> Requirement:
Beginning with the line that holds "of this proposal, and" in the data below, give again every line through the one that holds "infinite extensibility. Among", exactly as written.

> Source material:
"""

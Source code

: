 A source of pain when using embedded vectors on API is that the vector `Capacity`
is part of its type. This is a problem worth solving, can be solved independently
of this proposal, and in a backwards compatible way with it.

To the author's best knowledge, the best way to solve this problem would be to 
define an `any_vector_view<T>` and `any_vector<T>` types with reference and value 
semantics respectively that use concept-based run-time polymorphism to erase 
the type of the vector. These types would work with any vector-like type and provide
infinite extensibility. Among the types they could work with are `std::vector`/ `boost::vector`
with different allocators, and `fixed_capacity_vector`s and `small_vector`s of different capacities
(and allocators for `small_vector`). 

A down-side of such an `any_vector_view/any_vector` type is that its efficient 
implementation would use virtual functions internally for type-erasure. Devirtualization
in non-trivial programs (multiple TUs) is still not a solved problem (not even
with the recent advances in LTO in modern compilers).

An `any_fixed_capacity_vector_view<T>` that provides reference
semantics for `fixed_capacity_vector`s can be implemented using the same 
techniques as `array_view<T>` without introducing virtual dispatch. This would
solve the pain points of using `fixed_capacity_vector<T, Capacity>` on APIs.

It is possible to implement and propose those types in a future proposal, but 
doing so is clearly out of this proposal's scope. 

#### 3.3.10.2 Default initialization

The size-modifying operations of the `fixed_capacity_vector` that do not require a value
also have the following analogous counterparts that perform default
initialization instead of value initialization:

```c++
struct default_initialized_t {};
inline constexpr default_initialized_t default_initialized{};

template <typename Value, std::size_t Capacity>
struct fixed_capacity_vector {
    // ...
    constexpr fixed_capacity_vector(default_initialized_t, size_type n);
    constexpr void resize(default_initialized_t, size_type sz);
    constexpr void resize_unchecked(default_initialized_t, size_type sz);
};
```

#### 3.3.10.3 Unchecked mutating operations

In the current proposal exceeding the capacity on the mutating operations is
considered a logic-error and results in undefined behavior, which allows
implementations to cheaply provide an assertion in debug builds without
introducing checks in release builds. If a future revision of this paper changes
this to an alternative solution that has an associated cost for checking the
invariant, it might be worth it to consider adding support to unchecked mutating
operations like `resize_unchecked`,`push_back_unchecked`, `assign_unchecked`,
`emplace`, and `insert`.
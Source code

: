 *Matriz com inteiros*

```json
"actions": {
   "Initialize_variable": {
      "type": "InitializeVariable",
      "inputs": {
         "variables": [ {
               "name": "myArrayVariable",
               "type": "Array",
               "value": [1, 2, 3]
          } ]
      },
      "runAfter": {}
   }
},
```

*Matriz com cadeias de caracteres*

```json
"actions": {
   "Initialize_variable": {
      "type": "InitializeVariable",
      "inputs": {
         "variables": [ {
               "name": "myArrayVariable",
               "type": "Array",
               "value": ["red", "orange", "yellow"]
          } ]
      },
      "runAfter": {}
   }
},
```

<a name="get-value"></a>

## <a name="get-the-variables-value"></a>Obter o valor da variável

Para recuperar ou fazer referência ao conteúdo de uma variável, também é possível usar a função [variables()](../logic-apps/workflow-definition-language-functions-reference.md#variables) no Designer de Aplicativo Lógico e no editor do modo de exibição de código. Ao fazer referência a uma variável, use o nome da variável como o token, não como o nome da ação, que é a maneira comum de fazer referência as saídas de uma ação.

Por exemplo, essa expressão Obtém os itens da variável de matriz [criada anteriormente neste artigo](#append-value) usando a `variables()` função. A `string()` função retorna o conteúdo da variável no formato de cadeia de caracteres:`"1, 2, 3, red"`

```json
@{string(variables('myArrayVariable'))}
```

"""

> Task response:
of this proposal, and in a backwards compatible way with it.

To the author's best knowledge, the best way to solve this problem would be to 
define an `any_vector_view<T>` and `any_vector<T>` types with reference and value 
semantics respectively that use concept-based run-time polymorphism to erase 
the type of the vector. These types would work with any vector-like type and provide
infinite extensibility. Among the types they could work with are `std::vector`/ `boost::vector`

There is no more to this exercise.